His expression changed and he became distress after hearing my response.

He nearly fall over just to reach the door's handle. He staggered and quickly opened the passenger seat's door and entered the car without speaking.

I was dumbstruck. Did I say something wrong?

Oh shit... Am I too straightforward?!

My brain stopped functioning properly again. I was panicking but I manage to enter the car too.

He was fidgeting on his seat and he's avoiding my eyes.

"Are you okay?" His body jolted when he heard my voice.

"Hmm I'm okay. I was just ahh- I-I'm sorry." He tried speaking clearly but gave up after a few words. He bit his lower lip almost crying.

I panicked even more.

"Oh my God! Please don't cry! I won't do it again promise." I tried to calm down but my body won't listen to me again.

"No! I was just surprised and It's too good to be true. I mean I am already contented knowing that you like me too and I am also happy because you're hugging me back so hearing those things from you overwhelmed me."

My heart felt heavy when I heard him explain. I made him wait this long. I made him feel hopeless for years.

I also remembered how I behaved back then. I feel bad for making my sunshine insecure.

I held his and hands to bring them closer to my face. I can feel him quiver the moment his hands touch my face. I need to assure him that this is true now.

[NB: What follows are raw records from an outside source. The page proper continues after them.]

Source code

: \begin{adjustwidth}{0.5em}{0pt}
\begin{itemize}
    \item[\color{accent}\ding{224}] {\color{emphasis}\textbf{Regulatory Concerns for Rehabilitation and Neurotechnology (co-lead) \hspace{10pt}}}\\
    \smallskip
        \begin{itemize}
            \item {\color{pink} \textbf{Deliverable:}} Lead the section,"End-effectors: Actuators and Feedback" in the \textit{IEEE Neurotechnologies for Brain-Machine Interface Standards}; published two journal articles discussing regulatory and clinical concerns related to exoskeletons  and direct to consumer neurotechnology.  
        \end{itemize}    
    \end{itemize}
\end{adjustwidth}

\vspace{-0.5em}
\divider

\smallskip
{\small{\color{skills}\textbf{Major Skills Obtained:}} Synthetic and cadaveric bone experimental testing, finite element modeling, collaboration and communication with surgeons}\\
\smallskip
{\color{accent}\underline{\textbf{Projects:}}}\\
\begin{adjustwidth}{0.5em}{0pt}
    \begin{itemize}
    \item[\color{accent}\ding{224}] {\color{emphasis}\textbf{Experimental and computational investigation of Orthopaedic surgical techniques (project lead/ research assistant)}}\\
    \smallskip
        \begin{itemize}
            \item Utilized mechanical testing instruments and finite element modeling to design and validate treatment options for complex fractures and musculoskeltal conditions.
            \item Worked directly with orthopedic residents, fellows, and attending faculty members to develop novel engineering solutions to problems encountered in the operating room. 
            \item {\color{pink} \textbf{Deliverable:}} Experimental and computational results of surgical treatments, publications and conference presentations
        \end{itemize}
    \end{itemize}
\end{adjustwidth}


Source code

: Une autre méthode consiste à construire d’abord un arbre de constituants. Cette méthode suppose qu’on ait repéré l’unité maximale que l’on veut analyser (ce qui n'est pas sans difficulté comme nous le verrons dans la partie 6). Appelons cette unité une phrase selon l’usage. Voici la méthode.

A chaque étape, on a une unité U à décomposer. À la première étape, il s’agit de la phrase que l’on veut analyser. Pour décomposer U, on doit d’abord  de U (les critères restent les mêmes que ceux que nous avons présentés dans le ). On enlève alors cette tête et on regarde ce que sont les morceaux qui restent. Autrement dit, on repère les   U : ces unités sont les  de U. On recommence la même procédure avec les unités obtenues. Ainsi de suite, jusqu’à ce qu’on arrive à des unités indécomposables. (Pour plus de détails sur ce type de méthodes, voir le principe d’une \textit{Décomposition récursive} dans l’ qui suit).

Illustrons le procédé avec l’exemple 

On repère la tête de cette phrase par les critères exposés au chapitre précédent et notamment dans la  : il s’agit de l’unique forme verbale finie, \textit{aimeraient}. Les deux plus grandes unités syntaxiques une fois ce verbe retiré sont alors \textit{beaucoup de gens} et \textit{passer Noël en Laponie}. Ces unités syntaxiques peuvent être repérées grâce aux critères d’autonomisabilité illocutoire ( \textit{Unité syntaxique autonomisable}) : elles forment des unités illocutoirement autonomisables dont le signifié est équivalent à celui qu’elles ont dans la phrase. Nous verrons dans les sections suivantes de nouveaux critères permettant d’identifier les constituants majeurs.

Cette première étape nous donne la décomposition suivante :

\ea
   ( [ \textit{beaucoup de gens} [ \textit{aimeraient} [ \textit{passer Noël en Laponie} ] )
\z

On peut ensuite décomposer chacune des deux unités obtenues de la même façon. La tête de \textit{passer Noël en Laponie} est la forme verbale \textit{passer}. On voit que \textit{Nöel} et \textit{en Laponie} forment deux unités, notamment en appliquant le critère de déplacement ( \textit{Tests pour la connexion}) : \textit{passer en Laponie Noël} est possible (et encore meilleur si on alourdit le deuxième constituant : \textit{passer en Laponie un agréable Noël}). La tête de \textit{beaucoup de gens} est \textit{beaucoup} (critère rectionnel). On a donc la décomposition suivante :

That I'm his now.

"Now do you feel how real this is?" I ask him softly.

My heart is beating hard against my chest.
I really don't know where that courage came from but I'll do it again if it's the only way for him to believe me.

A tear scaped his eyes and he just smiled at me. He nodded his head weakly.

I wiped away his silent tears. His eyes are mirroring different emotions right now. I can feel that he wants to tell me something but he's hesitating.

His supple lips are slightly puckered as if taunting me to get closer to him but I refrain myself from doing it. It's a stupid move to do because I don't want to make the situation awkward.

I need to assure him, not to make him more nervous because I can feel that he may break down anytime.

Same with my sanity. I can feel that if I advance further I'll go insane.

I still moved my face closer to his though. I just stopped when our noses touched. I can hear a loud thumping sound but I don't know if it's his or mine.

I mean the only thing I hear now is a loud beating. Is it my heart or his? I don't know and I don't care anymore.

I studied his facial feature closely. He's definitely the most gorgeous person I've ever met. Seriously? How? What did I do to deserve his affection?

He is currently closing his eyes tightly. What an adorable sight. I need to stop myself from stealing a kiss so I pulled away and chuckled lightly.

"We'll take it slow baby. I still respect your brother's wish." I said before tapping his button nose. Shit I called him baby! He opened his eyes widely and averted his eyes away from me.

I can see his ears turn bright red as he abruptly busied himself playing with the hem of his hoodie.

Just how special am I for him to always feel shy whenever I do something to him? Even the smallest things I do somehow manage to make him flustered.